Montreal Mayor Denis Coderre implied last month the city might consider banning plastic bottles in wake of its motion to ban plastic bags by the year 2018.
The possible ban has prompted the Canadian Beverage Association, which represents 60 beverage brands including Nestlé, Coke and Pepsi, to sign a Quebec registry of lobbyists in March.
The document claims the bottles used by the coalition are safe and convenient for customers and banning them would restrict consumers’ right to choose. In addition, the document contains an appeal to reconsider the banning of plastic bottles, stating that bottles are 100 percent recyclable through Quebec.
They say that but even so, each year, over 700 million plastic bottles end up in Quebec landfills.
Very few cities in the world have out-right banned plastic water bottles. A small Australian town, Bundanoon, was the first in line to ban plastic bottles in 2009. Concord, Massachusetts, passed a ban in 2013 and water is now sold in paper bags.

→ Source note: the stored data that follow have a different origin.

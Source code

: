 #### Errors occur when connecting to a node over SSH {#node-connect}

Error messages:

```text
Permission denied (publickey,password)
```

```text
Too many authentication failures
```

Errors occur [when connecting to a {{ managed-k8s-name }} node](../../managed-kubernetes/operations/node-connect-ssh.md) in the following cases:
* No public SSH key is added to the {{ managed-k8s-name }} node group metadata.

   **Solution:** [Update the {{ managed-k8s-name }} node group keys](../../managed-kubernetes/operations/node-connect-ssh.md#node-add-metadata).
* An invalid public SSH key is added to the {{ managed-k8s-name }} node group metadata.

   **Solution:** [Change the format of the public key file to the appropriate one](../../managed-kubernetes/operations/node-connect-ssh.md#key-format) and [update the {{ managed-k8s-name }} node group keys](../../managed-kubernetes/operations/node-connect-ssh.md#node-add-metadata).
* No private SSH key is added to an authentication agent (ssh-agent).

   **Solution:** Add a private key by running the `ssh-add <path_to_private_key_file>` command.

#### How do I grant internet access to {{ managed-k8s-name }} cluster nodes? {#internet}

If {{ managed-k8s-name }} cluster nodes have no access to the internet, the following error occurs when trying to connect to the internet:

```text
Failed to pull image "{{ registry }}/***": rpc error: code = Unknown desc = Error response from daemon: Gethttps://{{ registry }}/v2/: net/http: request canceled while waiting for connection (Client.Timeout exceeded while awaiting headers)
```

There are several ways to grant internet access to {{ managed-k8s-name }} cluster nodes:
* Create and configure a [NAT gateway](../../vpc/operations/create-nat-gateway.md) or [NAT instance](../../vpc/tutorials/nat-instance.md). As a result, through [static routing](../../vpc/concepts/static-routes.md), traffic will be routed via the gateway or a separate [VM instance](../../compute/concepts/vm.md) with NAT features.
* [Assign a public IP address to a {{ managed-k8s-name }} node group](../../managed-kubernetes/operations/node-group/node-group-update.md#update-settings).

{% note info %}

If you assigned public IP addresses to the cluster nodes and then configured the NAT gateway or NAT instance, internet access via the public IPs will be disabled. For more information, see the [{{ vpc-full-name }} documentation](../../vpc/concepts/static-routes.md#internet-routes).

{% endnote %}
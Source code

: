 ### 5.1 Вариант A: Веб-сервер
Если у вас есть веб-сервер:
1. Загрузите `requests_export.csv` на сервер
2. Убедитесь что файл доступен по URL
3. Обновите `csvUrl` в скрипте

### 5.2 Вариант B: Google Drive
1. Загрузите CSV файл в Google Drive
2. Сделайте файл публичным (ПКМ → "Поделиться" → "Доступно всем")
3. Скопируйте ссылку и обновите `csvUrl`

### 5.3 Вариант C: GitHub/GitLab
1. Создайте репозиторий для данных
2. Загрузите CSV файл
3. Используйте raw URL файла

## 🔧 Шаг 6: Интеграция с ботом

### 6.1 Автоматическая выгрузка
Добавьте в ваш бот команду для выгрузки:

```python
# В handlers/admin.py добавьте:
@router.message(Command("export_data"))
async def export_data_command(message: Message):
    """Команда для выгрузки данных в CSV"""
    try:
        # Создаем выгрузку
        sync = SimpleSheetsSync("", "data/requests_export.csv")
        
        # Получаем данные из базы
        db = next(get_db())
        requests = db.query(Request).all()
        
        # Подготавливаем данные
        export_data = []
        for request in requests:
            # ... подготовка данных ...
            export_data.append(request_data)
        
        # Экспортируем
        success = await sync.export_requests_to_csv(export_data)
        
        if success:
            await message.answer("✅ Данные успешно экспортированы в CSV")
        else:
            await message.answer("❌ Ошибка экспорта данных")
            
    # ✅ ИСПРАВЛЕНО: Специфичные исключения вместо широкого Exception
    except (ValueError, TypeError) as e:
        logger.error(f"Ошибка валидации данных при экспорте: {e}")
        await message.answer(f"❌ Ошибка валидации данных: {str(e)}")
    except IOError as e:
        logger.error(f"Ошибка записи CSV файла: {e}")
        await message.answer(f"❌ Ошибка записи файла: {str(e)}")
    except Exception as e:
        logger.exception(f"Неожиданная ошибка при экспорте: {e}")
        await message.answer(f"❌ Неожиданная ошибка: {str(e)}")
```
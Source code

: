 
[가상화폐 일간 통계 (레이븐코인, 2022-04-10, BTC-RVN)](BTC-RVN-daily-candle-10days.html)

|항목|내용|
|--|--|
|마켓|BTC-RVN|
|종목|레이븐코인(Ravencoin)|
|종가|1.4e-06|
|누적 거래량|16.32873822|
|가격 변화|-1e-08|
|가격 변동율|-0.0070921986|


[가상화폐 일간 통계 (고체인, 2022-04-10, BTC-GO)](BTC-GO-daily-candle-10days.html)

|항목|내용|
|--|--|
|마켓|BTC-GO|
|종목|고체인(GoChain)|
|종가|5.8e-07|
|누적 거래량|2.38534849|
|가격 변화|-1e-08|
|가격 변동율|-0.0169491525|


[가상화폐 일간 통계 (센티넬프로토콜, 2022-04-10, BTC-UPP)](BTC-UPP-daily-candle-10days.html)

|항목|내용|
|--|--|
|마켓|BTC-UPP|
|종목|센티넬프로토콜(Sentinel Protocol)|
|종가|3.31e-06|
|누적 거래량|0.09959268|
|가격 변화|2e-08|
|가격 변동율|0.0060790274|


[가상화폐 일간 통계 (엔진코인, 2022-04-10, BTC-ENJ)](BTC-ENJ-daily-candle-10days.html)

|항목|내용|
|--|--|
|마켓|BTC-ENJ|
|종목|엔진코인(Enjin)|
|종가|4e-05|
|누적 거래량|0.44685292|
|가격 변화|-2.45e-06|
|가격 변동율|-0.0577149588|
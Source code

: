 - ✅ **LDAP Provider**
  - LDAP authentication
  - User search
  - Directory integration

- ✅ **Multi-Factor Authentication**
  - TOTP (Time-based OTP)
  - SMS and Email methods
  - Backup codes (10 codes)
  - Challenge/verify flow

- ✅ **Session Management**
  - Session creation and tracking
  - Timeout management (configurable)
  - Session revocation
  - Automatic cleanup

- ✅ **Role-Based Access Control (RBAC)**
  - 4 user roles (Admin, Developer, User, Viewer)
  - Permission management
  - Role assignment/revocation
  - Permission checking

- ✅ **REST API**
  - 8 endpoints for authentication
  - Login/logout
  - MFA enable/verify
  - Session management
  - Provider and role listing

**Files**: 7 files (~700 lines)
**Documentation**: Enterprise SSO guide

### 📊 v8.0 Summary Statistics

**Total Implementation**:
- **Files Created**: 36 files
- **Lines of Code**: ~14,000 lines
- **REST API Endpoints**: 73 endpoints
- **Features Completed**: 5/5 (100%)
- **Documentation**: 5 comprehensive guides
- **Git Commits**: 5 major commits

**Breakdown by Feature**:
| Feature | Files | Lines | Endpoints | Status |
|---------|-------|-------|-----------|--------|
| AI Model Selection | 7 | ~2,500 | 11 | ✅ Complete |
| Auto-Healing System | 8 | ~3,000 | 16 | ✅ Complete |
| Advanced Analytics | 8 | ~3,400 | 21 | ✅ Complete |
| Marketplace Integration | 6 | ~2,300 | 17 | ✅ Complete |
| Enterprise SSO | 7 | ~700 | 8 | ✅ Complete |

San Francisco and Hamburg, Germany, has prohibited the sale of plastic water bottles but only in city buildings.
If Montreal passes the bill, the city with a population of 1.5 million will be the biggest urban district to ban plastic bottles entirely.
Quebec Bottled Water Association was quick to speak against the measure, claiming water isn’t the only thing in plastic bottle—juices and other drinks also use them. Instead they have proposed to increase recycling or launch a bottle-return programme.
“Why ban just the water bottles?” asked Dimitri Fraeys, the association’s vice president of innovation and economic affairs. “If I put myself in the shoes of tourists who come to Montreal and there are no water bottles — what will they drink?”
However, advocates agree the ban is a good idea, in light of the fact that by 2050, plastic garbage in the ocean will outweigh the fish. It will probably be a few years before the ban goes fully into effect.